Ceci dit, j'adore enseigner. L'année dernière j'avais les étudiant.e.s en math-info, c'était cool de rester discuter avec eux une heure après le cours de truc hors programme, et j'ai été ravi de prendre de mont temps pour faire une fiche de td bonus. En fait, j'adore enseigner aux étudiant.e.s passionné.e.s. En tant que tuteur informatique à l'ENS, l'initiation à Linux ou LaTeX avait des gens très motivé, et même s'illes ne sont pas passionné.e.s, il y avait une vraie envie de comprendre, sinon illes ne seraient pas venus.

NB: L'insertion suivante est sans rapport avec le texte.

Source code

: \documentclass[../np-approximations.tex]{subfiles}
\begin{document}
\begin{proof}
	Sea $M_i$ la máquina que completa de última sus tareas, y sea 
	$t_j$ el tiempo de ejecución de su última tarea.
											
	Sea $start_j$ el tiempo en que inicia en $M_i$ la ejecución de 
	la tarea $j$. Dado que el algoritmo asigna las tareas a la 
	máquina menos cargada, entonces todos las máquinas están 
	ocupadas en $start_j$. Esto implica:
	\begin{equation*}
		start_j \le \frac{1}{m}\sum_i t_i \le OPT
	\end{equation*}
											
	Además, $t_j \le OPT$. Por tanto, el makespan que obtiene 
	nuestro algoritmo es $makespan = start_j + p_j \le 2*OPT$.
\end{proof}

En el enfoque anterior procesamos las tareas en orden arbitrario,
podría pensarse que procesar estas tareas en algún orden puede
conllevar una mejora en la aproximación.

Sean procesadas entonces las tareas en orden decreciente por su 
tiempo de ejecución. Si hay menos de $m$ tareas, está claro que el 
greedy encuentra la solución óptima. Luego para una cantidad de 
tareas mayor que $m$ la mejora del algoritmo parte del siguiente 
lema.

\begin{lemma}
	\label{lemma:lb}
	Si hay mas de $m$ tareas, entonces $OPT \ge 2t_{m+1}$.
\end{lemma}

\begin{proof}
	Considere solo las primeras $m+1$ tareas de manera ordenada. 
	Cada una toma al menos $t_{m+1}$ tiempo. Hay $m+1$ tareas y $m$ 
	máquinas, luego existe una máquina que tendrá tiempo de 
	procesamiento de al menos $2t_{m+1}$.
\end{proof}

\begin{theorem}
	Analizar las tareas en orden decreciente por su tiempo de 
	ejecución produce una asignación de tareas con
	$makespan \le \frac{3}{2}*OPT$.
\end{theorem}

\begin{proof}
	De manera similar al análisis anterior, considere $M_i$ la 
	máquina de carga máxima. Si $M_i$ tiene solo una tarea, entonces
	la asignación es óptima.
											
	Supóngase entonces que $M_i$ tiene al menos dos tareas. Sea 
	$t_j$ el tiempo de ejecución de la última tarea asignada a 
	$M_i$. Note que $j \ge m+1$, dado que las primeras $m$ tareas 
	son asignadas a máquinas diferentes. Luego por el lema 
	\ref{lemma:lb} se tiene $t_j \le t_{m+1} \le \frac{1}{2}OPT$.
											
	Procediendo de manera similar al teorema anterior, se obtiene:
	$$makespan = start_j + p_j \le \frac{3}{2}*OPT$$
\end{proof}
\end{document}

Et mine de rien, en Intervention en Milieu Scolaire, on a souvent des gens passionné. Ne serait-ce que parce qu'illes sont à fond contre tout ce qu'on dit !

Ce qui pose encore plusieurs questions: que faire des gens pas passionné ? Dans l'absolu, s'illes ne sont pas motivé, c'est des adultes, s'illes décident de pas venir c'est pas mon souci. En fait, je suis même assez admiratif et flatté que des gens viennent le lundi à 8h30 pour suivre mon TD les jours où il n'y a pas d'interro. Ou pire, le vendredi à 9h30 alors qu'illes n'ont pas d'autre cours cette journée là et qu'illes pourraient être en week-end 24 heures plus tôt (et moi de même, même si être en week-end signifie surtout avoir du temps pour rédiger sa thèse.) Mais s'illes sont assez motivé.e.s pour venir en cours, je me sens une obligation envers eux. Et je me sens fautif par rapport aux gens qui bossent et qui ne réussissent pas les interro, car après tout, c'est peut-être signe que mon boulot est mal fait.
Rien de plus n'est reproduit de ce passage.